Japanese automakers fell Monday after a fire unexpectedly halted one of Renesas Electronics Corp.’s largest plants, exacerbating a growing global shortage of automotive semiconductors.
Renesas slid as much as 5.4%, while customers from Toyota Motor Corp. to Honda Motor Co. and Nissan Motor Co. also fell in early trading. One of the biggest suppliers of car chips, Renesas was forced to halt a Japanese plant Friday after a fire broke out in one of its clean rooms, critical areas designed to keep impurities from contaminating semiconductors.
Chief Executive Officer Hidetoshi Shibata warned the plant could be sidelined for a month and cost the company 17 billion yen ($156 million) in revenue.

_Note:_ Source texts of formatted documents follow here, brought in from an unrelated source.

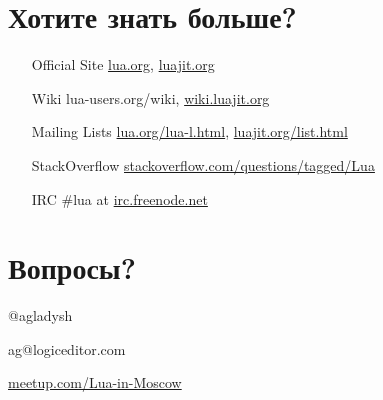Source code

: \documentclass[aspectratio=169,handout,bigger]{beamer}
\begin{document}

\section{Хотите знать больше?}

\begin{frame}
  \begin{center}
  \begin{minipage}{0.6\linewidth}
  \begin{itemize}
    \item[Official Site] \url{lua.org}, \url{luajit.org}
    \item[Wiki] lua-users.org/wiki, \url{wiki.luajit.org}
    \item[Mailing Lists] \url{lua.org/lua-l.html}, \url{luajit.org/list.html}
    \item[StackOverflow] \url{stackoverflow.com/questions/tagged/Lua}
    \item[IRC] \#lua at \url{irc.freenode.net}
  \end{itemize}
  \end{minipage}
  \end{center}
\end{frame}


\section*{Вопросы?}

\begin{frame}

\begin{center}
\Huge{@agladysh}
\end{center}

\begin{center}
\Large{ag@logiceditor.com}
\end{center}

\begin{center}
\url{meetup.com/Lua-in-Moscow}
\end{center}

\end{frame}

\end{document}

Global automakers were already struggling to keep assembly lines operating amid a shortage of chips caused by booming demand for laptops, tablets and home electronics during the pandemic. The Renesas fire will likely worsen the crunch, estimated earlier this year to cost global automakers about $61 billion in lost sales in 2021.
Shibata had told Bloomberg News earlier in March that shortages could persist into the second half, joining other industry leaders in bracing for a chip crunch to snarl production of cars and gadgets well past the summer.
Renesas has production facilities at six sites in Japan. The N3 building where the fire broke out is home to 300-millimeter wafer production, which would make it one of the company’s more advanced lines. In 2019, Renesas was the third-largest maker of automotive silicon. Toyota is one of its biggest customers, according to Bloomberg’s supply chain analysis.
“Supply will remain tight through the first half of the year," Shibata said in the interview published March 12. “And the way things look now, the situation will continue into the second half. But it’s anyone’s guess."